[Illustration: UP TO THE MOON!]
And, first of all, we thought of the swing as the best thing to be done, and for half an hour it was most delightful! Don’t you know the pleasant feeling it is, just up at the very highest point, when you are not quite sure whether you are frightened or not? Don’t you know? And you laugh a little anxiously, and are very glad to find yourself safely down again. Oh, it was very good fun for a little while! Only Harry came to swing us, and he was so fond of seeing your feet up into the branches, that you never could be quite sure that he would not send you head-over-heels. Lottie was very brave, but I could not quite stand it, so I stood by and watched; and when they asked me to have another try, I said, “No, thank you.” I think Alick saw that I was a little red and uncomfortable, for he asked me to come and play on the lawn. We ran away, taking a last look at the two elder ones. It was not such boisterous play that we had, we two together, yet I think we enjoyed it very much, half-talking, half-playing. We were very good friends, and the morning went very quickly. When the dinner-bell rang, we agreed that we would start off together as soon as we could for the apple-orchard at the top of the hill, where we were not likely to be disturbed.

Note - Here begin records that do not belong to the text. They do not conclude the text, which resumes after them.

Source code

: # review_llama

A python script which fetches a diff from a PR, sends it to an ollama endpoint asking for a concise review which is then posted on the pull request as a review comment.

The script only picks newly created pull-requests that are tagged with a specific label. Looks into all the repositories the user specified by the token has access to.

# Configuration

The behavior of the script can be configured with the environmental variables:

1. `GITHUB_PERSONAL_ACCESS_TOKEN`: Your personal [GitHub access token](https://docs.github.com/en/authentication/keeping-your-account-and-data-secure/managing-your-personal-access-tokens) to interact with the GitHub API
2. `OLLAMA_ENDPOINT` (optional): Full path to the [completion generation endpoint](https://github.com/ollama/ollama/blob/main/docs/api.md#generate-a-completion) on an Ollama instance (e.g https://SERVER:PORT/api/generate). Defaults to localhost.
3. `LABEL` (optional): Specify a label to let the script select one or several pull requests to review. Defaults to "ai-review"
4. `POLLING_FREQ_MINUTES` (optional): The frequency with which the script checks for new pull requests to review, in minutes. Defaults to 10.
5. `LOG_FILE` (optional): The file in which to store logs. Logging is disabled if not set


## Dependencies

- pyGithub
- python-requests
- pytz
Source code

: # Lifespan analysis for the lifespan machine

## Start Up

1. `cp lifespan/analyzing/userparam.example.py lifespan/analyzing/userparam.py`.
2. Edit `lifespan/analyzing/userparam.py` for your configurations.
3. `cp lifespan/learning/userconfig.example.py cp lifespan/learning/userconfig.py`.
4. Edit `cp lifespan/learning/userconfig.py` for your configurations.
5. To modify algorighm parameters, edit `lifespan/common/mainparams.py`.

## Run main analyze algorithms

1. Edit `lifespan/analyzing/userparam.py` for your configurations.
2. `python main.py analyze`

That hot July afternoon, how well I remember it! All among the long grass we lay, looking up at the little, young apples overhead, and now and then setting our teeth in the sour middles of those that had fallen. But we were a little afraid of the effects of these unripe, bullet things, so we did no more than taste them. Then my eight-year-old cousin began to say me long pages of poetry, and when he had exhausted his stores, he astonished me by the funny, learned sound of his Latin declensions.
“You know, Sissy,” he said, “I mean to be a very learned man some day, and know twelve or fourteen languages, I think. I shall not be content till I know more than anybody else. It will be nice to be wiser than papa. He’s ever so clever, you see; but then, of course, new things will be found out every year, and sons must always get a-head of their fathers, or else the world would stand still, you see.”
I didn’t quite see, but I pretended to. Alick had been very confidential lately, and I knew what a sore spot there was in his heart making him talk like this. Hadn’t he confided to me with a fierce, red heat on his forehead how his father had told him he wasn’t “half a boy,” because he had turned giddy climbing a high tree? “But papa always says when Harry bangs his head about, that he doesn’t believe there can be any brains behind such a skull as his. I dare say that is the difference between us.”
So said the young scholar with all the satisfaction possible, and I believed in him with all my heart.